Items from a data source
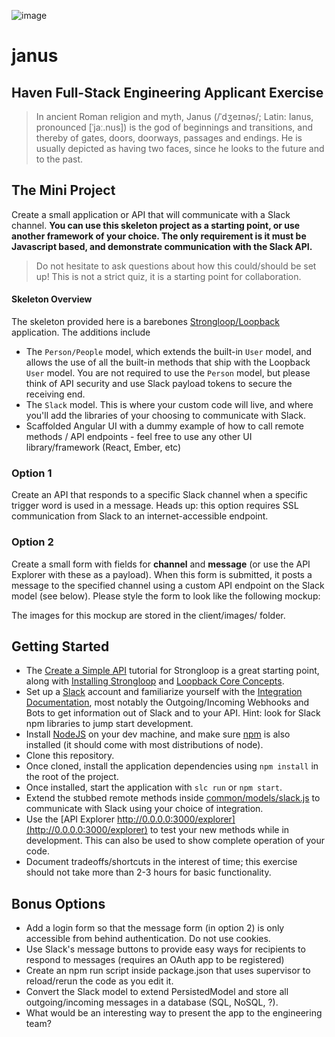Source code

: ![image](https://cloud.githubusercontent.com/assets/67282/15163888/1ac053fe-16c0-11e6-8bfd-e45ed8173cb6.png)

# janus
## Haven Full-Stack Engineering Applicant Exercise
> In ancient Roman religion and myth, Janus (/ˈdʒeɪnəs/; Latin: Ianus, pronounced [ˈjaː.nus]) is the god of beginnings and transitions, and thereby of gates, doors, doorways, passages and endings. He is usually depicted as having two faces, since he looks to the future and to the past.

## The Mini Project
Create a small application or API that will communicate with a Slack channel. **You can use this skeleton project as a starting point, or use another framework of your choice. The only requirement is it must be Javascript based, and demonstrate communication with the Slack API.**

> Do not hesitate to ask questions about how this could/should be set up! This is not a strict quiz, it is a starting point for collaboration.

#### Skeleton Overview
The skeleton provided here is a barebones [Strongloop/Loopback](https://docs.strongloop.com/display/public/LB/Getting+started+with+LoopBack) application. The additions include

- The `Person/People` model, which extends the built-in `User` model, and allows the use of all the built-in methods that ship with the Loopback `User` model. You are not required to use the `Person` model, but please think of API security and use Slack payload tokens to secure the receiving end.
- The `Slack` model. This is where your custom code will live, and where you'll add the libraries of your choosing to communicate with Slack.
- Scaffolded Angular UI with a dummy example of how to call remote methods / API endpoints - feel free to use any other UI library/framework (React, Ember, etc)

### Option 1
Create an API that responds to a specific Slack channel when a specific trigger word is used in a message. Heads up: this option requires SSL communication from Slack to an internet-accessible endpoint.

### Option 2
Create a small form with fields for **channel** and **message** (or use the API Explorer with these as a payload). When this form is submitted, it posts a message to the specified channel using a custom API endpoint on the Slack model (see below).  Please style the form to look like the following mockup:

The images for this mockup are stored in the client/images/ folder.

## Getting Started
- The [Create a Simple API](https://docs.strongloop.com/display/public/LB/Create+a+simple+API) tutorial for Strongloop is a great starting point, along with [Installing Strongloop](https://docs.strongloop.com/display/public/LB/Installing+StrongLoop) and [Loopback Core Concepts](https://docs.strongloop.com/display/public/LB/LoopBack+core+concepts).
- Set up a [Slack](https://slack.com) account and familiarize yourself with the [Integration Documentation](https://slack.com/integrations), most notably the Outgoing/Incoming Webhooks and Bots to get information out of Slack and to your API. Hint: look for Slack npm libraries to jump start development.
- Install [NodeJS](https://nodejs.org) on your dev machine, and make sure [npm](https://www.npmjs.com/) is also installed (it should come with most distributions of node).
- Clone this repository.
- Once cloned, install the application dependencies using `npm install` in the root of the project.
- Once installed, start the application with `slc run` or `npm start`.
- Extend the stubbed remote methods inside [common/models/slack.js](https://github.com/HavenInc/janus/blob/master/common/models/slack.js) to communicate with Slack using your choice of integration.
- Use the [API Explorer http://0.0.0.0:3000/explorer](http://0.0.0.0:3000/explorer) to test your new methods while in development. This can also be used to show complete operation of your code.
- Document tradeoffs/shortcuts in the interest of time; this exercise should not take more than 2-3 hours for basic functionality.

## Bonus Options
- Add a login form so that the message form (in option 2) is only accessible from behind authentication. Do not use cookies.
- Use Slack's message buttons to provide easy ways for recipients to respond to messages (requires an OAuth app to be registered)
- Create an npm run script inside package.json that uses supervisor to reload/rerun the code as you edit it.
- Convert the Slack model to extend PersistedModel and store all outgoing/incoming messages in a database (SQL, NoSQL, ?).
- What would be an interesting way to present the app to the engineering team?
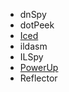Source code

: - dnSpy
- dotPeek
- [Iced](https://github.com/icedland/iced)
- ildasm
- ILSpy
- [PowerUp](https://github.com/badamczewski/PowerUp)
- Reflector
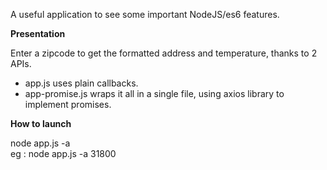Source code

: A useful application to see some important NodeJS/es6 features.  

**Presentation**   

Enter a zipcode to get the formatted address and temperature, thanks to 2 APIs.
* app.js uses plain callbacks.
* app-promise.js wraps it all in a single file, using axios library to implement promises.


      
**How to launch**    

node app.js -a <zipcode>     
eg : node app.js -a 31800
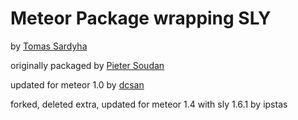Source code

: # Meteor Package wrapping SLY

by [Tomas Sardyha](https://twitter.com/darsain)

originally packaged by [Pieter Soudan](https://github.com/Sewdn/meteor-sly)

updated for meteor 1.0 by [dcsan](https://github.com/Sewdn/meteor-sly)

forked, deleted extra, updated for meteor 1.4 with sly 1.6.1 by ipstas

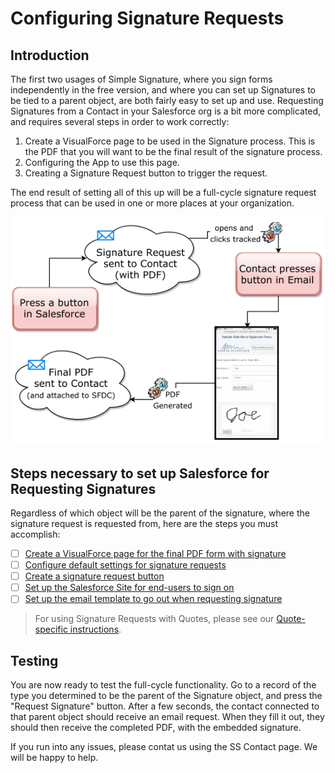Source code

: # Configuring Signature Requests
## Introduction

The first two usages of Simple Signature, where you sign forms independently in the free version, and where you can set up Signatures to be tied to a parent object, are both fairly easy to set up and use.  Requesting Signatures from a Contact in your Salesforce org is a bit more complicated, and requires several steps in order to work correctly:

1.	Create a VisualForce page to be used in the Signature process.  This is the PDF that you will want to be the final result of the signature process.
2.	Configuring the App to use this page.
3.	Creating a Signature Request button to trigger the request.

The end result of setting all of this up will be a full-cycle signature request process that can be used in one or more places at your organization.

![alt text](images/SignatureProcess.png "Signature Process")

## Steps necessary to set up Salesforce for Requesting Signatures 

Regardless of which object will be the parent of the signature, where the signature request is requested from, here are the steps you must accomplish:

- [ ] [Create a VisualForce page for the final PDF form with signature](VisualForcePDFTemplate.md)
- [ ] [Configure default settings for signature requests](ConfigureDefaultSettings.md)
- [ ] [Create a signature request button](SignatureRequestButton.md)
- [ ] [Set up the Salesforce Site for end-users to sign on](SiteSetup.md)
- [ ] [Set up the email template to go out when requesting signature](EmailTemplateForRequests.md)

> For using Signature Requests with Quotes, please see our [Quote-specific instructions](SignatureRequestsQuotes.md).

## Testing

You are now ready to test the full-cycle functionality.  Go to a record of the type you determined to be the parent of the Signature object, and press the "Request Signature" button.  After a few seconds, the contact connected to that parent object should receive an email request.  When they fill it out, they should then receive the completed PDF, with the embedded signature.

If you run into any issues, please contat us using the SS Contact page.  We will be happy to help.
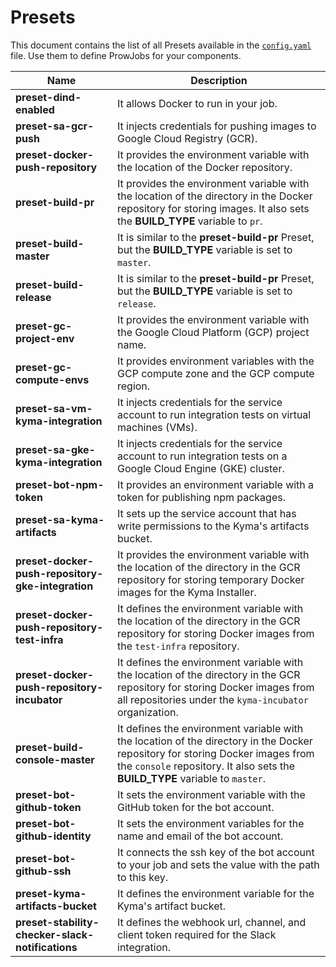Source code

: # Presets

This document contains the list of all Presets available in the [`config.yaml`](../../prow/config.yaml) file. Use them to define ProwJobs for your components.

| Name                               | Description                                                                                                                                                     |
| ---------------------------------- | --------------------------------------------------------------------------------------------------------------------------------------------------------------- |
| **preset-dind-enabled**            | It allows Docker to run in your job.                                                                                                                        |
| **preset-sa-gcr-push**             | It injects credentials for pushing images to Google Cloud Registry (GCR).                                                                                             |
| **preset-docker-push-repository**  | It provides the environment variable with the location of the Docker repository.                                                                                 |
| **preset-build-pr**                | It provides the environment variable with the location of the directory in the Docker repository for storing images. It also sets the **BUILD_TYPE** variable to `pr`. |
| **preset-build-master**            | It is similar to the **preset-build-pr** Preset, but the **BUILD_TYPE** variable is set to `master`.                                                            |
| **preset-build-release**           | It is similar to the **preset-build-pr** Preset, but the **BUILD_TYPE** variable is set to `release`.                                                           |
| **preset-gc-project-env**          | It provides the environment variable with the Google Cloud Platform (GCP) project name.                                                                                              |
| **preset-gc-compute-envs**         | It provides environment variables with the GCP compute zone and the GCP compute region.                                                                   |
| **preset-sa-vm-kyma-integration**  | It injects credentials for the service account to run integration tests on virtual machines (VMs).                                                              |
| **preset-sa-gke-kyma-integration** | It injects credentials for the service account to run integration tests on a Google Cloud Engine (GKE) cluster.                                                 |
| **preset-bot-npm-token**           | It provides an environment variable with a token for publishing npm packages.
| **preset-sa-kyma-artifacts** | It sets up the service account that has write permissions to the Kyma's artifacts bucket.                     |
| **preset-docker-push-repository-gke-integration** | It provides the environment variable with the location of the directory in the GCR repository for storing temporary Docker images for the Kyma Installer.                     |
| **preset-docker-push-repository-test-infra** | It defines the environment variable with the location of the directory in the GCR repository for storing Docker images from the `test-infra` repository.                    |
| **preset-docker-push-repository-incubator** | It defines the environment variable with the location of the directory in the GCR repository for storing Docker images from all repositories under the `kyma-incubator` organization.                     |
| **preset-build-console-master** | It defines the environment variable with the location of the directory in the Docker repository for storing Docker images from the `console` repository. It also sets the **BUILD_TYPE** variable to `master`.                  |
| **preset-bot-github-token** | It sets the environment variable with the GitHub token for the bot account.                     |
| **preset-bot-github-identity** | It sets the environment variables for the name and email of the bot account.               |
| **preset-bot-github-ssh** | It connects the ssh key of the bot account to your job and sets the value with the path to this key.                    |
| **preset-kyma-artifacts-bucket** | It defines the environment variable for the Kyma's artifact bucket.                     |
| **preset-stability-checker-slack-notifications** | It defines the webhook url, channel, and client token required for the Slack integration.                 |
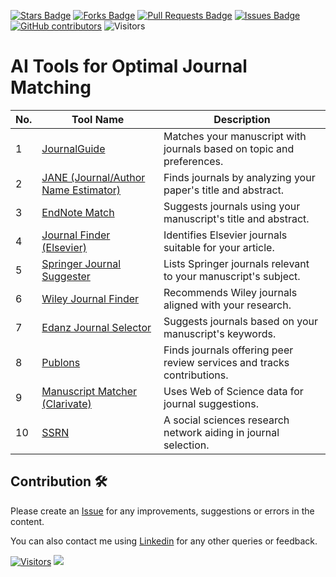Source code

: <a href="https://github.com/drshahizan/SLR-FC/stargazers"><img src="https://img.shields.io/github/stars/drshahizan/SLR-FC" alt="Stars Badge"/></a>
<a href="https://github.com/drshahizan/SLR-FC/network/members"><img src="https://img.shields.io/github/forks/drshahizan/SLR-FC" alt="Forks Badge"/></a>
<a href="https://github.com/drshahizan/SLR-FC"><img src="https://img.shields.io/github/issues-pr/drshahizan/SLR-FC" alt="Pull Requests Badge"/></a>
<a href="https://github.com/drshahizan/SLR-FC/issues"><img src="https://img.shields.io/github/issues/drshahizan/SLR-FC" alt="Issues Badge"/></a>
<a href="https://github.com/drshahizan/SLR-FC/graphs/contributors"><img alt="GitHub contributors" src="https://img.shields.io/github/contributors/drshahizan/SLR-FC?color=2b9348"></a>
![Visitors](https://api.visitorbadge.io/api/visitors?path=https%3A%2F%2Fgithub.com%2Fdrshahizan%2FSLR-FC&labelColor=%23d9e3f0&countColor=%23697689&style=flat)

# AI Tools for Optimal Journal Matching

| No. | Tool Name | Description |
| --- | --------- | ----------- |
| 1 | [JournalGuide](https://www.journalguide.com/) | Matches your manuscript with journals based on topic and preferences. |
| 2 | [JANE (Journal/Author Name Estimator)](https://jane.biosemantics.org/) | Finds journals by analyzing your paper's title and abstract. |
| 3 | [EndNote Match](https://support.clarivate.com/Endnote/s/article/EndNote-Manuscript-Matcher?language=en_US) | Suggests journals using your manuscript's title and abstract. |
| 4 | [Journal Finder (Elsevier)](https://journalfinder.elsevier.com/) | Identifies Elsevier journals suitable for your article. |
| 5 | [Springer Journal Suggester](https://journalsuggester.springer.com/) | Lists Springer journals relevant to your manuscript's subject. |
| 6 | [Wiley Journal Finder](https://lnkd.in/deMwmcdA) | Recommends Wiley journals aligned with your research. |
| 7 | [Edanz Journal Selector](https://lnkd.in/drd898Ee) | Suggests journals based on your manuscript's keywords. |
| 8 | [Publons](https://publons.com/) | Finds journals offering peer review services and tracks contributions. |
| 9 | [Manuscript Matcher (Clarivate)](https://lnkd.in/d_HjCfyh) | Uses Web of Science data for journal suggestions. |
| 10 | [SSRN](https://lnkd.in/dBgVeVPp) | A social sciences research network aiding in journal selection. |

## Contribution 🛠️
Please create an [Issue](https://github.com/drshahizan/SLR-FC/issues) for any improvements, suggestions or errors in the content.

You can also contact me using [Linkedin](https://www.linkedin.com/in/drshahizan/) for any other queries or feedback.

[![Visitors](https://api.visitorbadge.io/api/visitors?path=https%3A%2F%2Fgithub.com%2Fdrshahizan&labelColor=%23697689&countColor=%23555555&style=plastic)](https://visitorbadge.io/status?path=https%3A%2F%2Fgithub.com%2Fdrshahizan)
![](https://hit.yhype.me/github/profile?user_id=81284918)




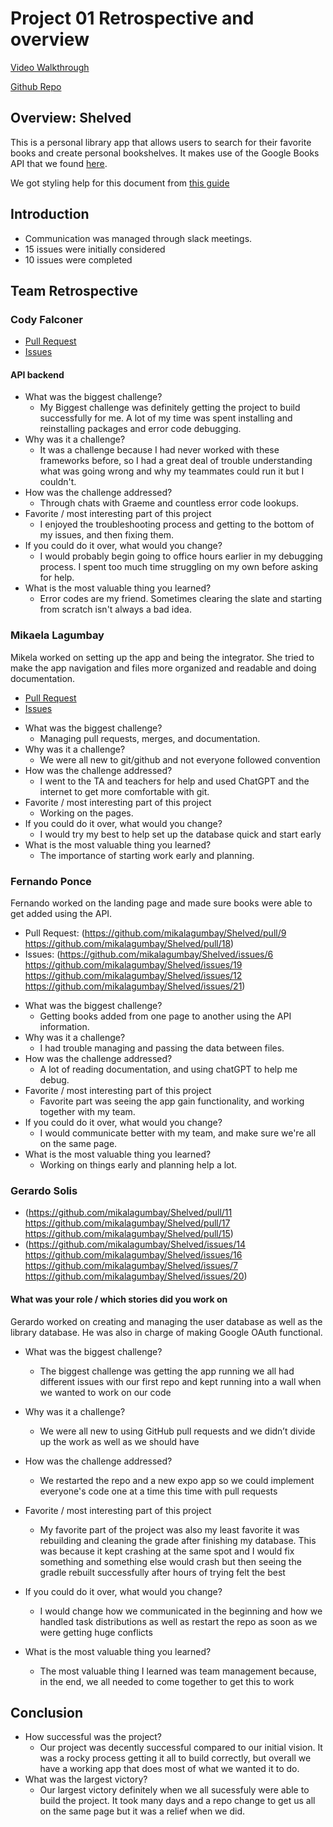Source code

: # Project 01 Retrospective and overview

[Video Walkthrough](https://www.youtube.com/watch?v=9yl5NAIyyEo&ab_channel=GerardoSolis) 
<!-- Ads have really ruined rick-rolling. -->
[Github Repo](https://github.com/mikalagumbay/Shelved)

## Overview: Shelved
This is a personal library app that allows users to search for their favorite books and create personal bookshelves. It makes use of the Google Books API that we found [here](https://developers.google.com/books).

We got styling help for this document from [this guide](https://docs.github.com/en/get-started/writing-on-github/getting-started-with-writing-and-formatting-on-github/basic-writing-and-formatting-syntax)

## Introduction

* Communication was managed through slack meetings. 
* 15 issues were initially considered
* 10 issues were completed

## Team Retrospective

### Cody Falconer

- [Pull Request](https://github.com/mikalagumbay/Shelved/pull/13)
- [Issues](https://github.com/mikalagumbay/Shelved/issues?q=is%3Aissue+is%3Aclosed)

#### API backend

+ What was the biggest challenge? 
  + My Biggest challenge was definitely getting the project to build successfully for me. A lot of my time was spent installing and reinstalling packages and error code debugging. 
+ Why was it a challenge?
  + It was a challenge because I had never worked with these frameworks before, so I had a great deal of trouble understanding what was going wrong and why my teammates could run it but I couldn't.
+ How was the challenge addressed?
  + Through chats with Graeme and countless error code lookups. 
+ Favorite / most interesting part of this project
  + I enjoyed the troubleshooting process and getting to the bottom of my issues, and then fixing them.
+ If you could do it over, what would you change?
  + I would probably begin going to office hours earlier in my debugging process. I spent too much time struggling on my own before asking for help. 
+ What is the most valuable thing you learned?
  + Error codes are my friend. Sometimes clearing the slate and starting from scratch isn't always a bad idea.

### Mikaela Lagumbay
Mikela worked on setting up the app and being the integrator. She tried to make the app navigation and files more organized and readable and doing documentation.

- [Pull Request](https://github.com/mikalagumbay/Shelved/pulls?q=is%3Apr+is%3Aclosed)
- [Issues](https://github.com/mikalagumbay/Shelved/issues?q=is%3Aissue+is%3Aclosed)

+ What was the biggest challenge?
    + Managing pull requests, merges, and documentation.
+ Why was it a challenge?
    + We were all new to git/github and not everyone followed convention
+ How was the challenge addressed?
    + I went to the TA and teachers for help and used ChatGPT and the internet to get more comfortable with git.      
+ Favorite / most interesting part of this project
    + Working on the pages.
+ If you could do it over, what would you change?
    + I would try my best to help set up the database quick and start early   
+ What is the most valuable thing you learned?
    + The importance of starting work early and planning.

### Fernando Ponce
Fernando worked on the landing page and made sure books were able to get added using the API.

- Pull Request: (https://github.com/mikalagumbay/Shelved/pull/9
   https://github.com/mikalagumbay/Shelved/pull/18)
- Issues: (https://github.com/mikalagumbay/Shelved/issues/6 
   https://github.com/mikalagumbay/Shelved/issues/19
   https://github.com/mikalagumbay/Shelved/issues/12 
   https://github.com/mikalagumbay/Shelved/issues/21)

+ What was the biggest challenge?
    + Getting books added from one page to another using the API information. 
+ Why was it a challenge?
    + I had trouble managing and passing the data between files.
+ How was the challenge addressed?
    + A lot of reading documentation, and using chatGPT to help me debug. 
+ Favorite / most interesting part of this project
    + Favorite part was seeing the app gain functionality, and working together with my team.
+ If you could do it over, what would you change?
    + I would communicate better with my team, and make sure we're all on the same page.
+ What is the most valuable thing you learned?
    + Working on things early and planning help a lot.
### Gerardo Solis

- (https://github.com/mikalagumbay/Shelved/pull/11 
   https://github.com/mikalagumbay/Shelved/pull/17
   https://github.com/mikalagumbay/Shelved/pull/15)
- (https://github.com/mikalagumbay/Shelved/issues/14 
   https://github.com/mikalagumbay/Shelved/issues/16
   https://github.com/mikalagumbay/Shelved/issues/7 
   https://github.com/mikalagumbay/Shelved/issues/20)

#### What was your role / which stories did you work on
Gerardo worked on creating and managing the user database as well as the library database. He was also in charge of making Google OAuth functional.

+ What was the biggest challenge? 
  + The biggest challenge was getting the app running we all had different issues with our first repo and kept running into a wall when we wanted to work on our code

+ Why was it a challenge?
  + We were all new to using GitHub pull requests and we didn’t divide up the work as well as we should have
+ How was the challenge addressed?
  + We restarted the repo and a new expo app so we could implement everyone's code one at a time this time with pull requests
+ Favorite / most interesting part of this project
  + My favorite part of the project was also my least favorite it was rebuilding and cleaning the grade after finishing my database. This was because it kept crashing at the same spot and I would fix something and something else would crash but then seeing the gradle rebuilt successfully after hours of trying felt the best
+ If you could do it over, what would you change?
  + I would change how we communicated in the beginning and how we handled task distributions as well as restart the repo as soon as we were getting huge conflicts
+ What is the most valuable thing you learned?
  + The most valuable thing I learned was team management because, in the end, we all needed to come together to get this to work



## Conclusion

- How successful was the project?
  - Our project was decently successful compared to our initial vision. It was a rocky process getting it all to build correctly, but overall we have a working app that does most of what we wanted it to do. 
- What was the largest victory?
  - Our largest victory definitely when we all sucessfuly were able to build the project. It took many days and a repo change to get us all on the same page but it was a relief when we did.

• Exercise
Could the lines from the first entry through the line that contains "communicate with Slack." be copied exactly, with all pictures left out?

• Answer box
Source code

: ![image](https://cloud.githubusercontent.com/assets/67282/15163888/1ac053fe-16c0-11e6-8bfd-e45ed8173cb6.png)

# janus
## Haven Full-Stack Engineering Applicant Exercise
> In ancient Roman religion and myth, Janus (/ˈdʒeɪnəs/; Latin: Ianus, pronounced [ˈjaː.nus]) is the god of beginnings and transitions, and thereby of gates, doors, doorways, passages and endings. He is usually depicted as having two faces, since he looks to the future and to the past.

## The Mini Project
Create a small application or API that will communicate with a Slack channel. **You can use this skeleton project as a starting point, or use another framework of your choice. The only requirement is it must be Javascript based, and demonstrate communication with the Slack API.**

> Do not hesitate to ask questions about how this could/should be set up! This is not a strict quiz, it is a starting point for collaboration.

#### Skeleton Overview
The skeleton provided here is a barebones [Strongloop/Loopback](https://docs.strongloop.com/display/public/LB/Getting+started+with+LoopBack) application. The additions include

- The `Person/People` model, which extends the built-in `User` model, and allows the use of all the built-in methods that ship with the Loopback `User` model. You are not required to use the `Person` model, but please think of API security and use Slack payload tokens to secure the receiving end.
- The `Slack` model. This is where your custom code will live, and where you'll add the libraries of your choosing to communicate with Slack.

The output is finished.